November 11, 2024 at 8:00 AM
2 minutes read
The recent announcement by Education Secretary Bridget Phillipson to raise tuition fees from £9,250 to £9,535 has sparked renewed debate on the value and effectiveness of university education in the UK. While universities are essential institutions, critics argue that the current system benefits institutions more than students, saddling young people with substantial debt while offering questionable returns.
For decades, politicians have expanded access to higher education, aiming to give more young people the opportunity for advanced training and career opportunities. But this expansion has come with rising costs for students, with the burden shifting from taxpayers to graduates. Under the current loans system, a 2024 graduate with median lifetime earnings is projected to repay around £45,600, which essentially adds a 9% “graduate tax” on income above the repayment threshold.
One pressing question is whether the high cost of a degree is justified by the returns it offers. While universities point to an average lifetime earnings premium of £130,000 for women and £240,000 for men among graduates, these figures are based on those who attended university decades ago. Today, nearly a third of graduates are employed in roles that don’t require a degree, and the earnings premium may be lower.
Moreover, there’s an ongoing debate about what contributes to graduates’ success. Is it the degree itself that boosts earnings, or the skills gained through university education? Currently, there is little meaningful quality control to ensure that degrees provide valuable skills. With universities effectively grading their own work, degree classifications are inconsistent indicators of quality.
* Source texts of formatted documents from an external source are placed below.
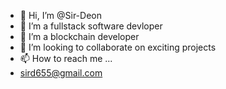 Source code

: - 👋 Hi, I’m @Sir-Deon
- 👀 I’m a fullstack software devloper
- 🌱 I’m a blockchain developer
- 💞️ I’m looking to collaborate on exciting projects
- 📫 How to reach me ...
- sird655@gmail.com
<!---
Sir-Deon/Sir-Deon is a ✨ special ✨ repository because its `README.md` (this file) appears on your GitHub profile.
You can click the Preview link to take a look at your changes.
--->
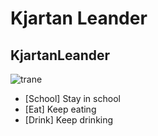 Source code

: # Kjartan Leander 
## KjartanLeander
![trane](https://user-images.githubusercontent.com/113175889/215455014-1495e4fa-9068-4ce3-b671-590ec12b6bc2.jpg)
* [School] Stay in school
* [Eat] Keep eating
* [Drink] Keep drinking
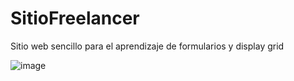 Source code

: # SitioFreelancer

Sitio web sencillo para el aprendizaje de formularios y display grid

![image](https://user-images.githubusercontent.com/89092194/140676419-6f4f419f-e296-45f8-b37b-24933d7d7324.png)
Some institutions may use revenue from low-cost courses to subsidize expensive science, technology, engineering, and math (STEM) programs, but it remains unclear how funds are distributed. Critics point out that universities charge far more per student than schools do, yet provide less intensive education—a comparison that universities often dismiss without explanation.
Meanwhile, selective universities rely on their reputation and the high A-level grades of incoming students to maintain prestige, rather than ensuring consistent quality across courses. And as Iain Mansfield from Policy Exchange has argued, less selective institutions may prioritize maximizing student intake over the long-term value of their programs.
If Labour or any other government truly wants to champion young people’s interests, they must ask tough questions about the quality and value of university education today. Who is holding universities accountable for how they spend this generation’s future earnings? Are young people genuinely receiving an education that prepares them for success?
The answers to these questions could reshape the future of higher education in the UK, creating a system that serves students as much as it serves the universities themselves.